### PROMPT
Scan the records beneath this line for the line holding "When you encounter" and the line holding "### The Wetware Way", then transcribe exactly those two and all lines between.
=-=-=-=-=
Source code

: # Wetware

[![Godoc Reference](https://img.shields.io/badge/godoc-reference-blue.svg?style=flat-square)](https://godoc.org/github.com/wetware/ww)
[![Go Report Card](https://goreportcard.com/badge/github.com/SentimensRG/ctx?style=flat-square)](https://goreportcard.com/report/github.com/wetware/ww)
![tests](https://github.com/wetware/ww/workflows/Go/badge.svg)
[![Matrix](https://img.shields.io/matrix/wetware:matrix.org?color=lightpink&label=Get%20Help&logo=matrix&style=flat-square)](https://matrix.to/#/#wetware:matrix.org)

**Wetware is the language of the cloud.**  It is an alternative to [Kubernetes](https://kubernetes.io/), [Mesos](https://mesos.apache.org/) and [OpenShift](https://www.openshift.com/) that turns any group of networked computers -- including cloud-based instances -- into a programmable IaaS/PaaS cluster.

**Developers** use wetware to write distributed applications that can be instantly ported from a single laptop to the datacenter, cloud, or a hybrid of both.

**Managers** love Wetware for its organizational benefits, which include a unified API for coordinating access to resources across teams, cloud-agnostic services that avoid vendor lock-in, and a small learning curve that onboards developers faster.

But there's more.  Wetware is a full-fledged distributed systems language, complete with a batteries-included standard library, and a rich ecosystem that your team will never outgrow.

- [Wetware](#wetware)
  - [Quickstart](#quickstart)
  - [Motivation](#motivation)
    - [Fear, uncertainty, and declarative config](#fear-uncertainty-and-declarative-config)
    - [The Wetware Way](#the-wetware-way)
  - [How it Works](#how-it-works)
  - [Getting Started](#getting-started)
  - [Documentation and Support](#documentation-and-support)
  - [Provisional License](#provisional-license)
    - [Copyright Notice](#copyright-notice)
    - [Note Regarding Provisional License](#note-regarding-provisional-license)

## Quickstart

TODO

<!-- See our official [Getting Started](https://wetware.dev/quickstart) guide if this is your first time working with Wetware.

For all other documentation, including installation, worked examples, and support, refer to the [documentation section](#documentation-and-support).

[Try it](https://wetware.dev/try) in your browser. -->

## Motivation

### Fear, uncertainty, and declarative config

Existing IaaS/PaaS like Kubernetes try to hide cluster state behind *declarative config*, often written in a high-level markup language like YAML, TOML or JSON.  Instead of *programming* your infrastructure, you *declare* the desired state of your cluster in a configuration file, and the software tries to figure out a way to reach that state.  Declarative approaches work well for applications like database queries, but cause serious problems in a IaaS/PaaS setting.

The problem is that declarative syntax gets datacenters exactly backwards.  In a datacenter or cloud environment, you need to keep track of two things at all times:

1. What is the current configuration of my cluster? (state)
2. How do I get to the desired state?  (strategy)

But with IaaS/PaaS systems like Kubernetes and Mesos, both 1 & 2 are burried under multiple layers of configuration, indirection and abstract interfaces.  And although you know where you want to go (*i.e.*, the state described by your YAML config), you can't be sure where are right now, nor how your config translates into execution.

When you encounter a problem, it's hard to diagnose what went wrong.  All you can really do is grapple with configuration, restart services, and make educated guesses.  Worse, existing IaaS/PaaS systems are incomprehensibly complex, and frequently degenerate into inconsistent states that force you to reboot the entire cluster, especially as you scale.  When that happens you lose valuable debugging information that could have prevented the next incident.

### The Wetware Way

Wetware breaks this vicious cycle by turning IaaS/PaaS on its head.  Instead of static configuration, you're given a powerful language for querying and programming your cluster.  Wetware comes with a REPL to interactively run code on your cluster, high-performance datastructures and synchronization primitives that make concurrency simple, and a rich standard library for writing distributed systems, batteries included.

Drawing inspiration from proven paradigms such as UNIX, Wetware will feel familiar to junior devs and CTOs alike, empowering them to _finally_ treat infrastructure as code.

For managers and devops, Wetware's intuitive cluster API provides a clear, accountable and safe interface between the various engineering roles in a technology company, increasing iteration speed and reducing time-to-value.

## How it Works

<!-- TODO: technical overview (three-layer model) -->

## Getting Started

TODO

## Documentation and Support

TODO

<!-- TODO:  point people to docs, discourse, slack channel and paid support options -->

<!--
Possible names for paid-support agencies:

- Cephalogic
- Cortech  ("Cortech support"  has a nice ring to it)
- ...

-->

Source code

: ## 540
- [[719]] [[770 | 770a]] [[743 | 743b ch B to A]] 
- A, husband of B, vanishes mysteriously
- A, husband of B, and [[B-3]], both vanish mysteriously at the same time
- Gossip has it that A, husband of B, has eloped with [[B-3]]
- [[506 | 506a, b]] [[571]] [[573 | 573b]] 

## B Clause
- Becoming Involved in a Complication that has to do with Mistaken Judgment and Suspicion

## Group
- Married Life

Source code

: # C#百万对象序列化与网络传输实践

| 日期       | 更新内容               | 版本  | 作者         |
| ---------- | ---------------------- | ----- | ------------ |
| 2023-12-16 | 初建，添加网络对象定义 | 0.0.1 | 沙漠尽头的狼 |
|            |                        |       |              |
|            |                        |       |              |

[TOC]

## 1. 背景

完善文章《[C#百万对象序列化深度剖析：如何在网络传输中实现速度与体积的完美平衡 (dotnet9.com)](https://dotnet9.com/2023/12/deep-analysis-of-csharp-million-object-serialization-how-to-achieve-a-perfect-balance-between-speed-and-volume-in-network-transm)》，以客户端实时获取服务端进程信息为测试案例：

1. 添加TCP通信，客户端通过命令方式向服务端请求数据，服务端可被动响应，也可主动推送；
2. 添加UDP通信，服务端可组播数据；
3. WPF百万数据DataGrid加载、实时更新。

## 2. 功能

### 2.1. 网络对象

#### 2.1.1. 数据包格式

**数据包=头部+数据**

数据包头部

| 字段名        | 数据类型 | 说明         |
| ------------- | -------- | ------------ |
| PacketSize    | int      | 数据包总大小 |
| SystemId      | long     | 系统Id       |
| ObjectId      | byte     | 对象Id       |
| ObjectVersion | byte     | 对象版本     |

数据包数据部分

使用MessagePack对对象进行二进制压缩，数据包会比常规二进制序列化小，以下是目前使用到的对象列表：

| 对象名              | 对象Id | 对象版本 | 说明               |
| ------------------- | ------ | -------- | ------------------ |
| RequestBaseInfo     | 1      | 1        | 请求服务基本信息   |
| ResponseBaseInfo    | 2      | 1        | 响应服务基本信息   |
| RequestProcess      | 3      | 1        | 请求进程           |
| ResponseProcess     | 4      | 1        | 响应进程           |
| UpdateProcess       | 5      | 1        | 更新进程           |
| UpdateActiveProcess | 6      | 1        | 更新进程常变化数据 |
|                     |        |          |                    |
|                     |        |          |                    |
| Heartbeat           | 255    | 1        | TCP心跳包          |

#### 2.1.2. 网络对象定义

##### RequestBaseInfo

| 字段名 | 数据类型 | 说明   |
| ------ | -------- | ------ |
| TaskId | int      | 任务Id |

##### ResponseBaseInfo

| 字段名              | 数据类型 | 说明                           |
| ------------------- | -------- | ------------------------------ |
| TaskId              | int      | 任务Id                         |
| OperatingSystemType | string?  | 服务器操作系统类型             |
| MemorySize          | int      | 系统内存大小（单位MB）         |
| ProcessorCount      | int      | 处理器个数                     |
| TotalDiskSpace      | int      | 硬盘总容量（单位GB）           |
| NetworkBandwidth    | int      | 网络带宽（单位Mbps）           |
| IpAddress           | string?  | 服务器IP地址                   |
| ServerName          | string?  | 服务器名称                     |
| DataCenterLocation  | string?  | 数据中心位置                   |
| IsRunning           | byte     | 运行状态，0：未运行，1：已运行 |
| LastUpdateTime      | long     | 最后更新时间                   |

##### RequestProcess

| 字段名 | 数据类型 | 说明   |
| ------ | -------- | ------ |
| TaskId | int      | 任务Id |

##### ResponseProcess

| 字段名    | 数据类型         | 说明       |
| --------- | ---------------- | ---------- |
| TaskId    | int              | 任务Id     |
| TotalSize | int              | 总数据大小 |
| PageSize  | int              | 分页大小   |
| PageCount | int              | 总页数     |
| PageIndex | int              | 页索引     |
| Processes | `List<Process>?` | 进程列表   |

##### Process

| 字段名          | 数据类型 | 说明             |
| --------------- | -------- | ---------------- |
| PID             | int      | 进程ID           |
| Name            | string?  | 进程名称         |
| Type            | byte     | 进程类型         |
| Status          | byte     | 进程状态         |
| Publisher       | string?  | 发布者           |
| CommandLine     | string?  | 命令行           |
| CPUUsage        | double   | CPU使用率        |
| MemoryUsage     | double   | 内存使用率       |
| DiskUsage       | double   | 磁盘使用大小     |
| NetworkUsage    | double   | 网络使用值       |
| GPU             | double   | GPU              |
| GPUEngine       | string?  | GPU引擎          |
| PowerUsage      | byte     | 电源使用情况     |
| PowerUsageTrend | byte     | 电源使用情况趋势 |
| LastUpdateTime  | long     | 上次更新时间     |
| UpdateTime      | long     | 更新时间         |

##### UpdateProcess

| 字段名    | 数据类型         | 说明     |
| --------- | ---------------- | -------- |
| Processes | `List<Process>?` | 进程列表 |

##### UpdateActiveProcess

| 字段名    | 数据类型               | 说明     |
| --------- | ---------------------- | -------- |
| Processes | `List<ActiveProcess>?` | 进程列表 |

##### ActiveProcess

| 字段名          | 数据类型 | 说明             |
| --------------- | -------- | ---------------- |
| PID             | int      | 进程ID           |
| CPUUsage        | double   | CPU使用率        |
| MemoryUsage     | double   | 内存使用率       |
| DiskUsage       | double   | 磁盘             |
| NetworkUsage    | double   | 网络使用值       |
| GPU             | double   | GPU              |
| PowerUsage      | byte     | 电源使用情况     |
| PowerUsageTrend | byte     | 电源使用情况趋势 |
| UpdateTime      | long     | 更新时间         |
=-=-=-=-=
### ANSWER BELOW
When you encounter a problem, it's hard to diagnose what went wrong.  All you can really do is grapple with configuration, restart services, and make educated guesses.  Worse, existing IaaS/PaaS systems are incomprehensibly complex, and frequently degenerate into inconsistent states that force you to reboot the entire cluster, especially as you scale.  When that happens you lose valuable debugging information that could have prevented the next incident.

### The Wetware Way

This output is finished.